━━ GIVEN RECORDS

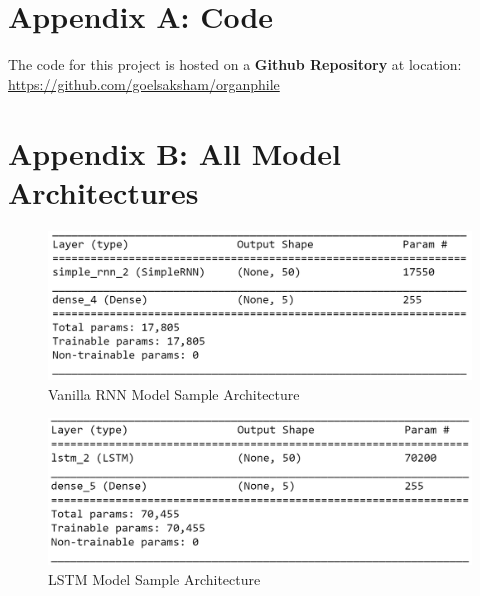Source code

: \documentclass[letterpaper, 12 pt, conference]{ieeeconf}  %
\begin{document}
\section{\textbf{Appendix A: Code}}
The code for this project is hosted on a \textbf{Github Repository} at location: \href{https://github.com/goelsaksham/organphile}{https://github.com/goelsaksham/organphile}



\section{\textbf{Appendix B: All Model Architectures}}

\begin{figure}[!h]
\centering
\includegraphics[scale=0.60]{../figs/model_arch/rnn.png}	
\caption{Vanilla RNN Model Sample Architecture}
\label{fig:Vanilla_RNN_Arch_Model} 
\end{figure}

\begin{figure}[!h]
\centering
\includegraphics[scale=0.60]{../figs/model_arch/lstm.png}	
\caption{LSTM Model Sample Architecture}
\label{fig:LSTM_Arch_Model} 
\end{figure}
\end{document}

━━━━

Please copy out each line of the data in which the word "scale" occurs.

\includegraphics[scale=0.60]{../figs/model_arch/rnn.png}	
\includegraphics[scale=0.60]{../figs/model_arch/lstm.png}	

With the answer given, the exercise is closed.